Posts Tagged ‘biography’
Octavia Butler, A Pioneer In Science Fiction
When an interviewer asked Hugo- and Macarthur-winning novelist Octavia Butler what she thought of her books being classed as science fiction, she said, “Really, it doesn’t matter. A good story is a good story.” Here is (some of) the story of Butler’s life.
Butler grew up in Pasadena, raised by a single mother who’d had to leave school after the third grade. Of her own early years, Butler has written,
At school I was always taller than the rest of my class, and because I was an only child I was comfortable with adults, but shy and awkward with other kids. I was quiet, bookish, and in spite of my size, hopeless at sports. In short, I was different. And even in the earliest grades, I got pounded for it. I learned that five- and-six-year-old kids have already figured out how to be intolerant.
But she also discovered writing at the age of 10 – she chose science fiction, she says, because “because it was so wide open.
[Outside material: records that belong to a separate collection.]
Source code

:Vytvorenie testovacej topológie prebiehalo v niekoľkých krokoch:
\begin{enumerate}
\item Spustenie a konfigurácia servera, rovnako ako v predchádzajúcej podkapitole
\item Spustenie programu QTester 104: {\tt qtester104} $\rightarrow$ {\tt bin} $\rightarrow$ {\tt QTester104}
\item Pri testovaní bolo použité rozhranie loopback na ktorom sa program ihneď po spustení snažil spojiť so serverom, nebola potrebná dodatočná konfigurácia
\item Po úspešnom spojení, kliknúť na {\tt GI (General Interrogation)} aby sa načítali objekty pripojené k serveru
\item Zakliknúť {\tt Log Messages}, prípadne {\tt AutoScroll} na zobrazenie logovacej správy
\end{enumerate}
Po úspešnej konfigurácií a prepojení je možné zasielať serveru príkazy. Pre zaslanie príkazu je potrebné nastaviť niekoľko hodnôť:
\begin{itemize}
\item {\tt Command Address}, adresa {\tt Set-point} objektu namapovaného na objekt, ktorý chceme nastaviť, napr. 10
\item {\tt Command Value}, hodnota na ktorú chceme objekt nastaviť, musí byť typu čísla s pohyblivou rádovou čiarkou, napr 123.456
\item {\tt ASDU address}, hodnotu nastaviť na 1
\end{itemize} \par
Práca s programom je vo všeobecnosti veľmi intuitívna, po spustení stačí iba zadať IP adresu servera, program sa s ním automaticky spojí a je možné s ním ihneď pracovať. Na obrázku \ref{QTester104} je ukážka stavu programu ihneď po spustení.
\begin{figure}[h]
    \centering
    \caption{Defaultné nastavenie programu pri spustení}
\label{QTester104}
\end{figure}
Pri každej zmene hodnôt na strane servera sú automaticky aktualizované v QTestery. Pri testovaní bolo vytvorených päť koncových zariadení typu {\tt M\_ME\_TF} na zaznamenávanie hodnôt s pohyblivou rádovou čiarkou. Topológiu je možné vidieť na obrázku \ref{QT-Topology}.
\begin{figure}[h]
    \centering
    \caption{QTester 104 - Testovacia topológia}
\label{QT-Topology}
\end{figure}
I was able to do anything and there were no walls to hem you in and there was no human condition that you were stopped from examining.” Her books – the first, Patternmaster, was published in 1976, and the last, Fledgling, came out in 2005 – did more than examine. They also reflected the deep inequalities plaguing America – and humanity as a whole — and sounded a warning for the future. Butler said her novel Parable of the Sower “calls people’s attention to the fact that so much needs to be done and obviously [there] are people who are running this country who don’t care.”